» **TASK DETAILS**
Reproduce only this part of the listing: the line with "மேலும் பல CSS", plus every line after it through the last.

LISTED ENTRIES START

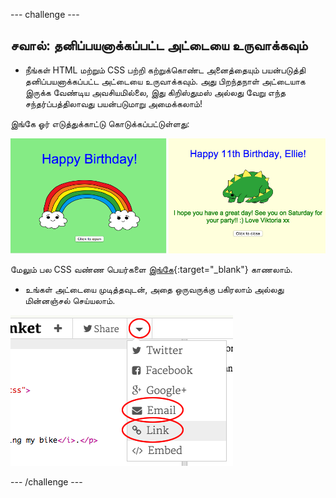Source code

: \--- challenge \---

## சவால்: தனிப்பயனாக்கப்பட்ட அட்டையை உருவாக்கவும்

+ நீங்கள் HTML மற்றும் CSS பற்றி கற்றுக்கொண்ட அனைத்தையும் பயன்படுத்தி தனிப்பயனாக்கப்பட்ட அட்டையை உருவாக்கவும். அது பிறந்தநாள் அட்டையாக இருக்க வேண்டிய அவசியமில்லை, இது கிறிஸ்துமஸ் அல்லது வேறு எந்த சந்தர்ப்பத்திலாவது பயன்படுமாறு அமைக்கலாம்!

இங்கே ஓர் எடுத்துக்காட்டு கொடுக்கப்பட்டுள்ளது:

![திரைப்பிடிப்பு](images/birthday-final.png)

மேலும் பல CSS வண்ண பெயர்களை [இங்கே](http://jumpto.cc/colours){:target="_blank"} காணலாம்.

+ உங்கள் அட்டையை முடித்தவுடன், அதை ஒருவருக்கு பகிரலாம் அல்லது மின்னஞ்சல் செய்யலாம்.

![திரைப்பிடிப்பு](images/birthday-share.png)

\--- /challenge \---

LISTED ENTRIES END

» **ANSWER TO THIS PROBLEM**
மேலும் பல CSS வண்ண பெயர்களை [இங்கே](http://jumpto.cc/colours){:target="_blank"} காணலாம்.

+ உங்கள் அட்டையை முடித்தவுடன், அதை ஒருவருக்கு பகிரலாம் அல்லது மின்னஞ்சல் செய்யலாம்.

![திரைப்பிடிப்பு](images/birthday-share.png)

\--- /challenge \---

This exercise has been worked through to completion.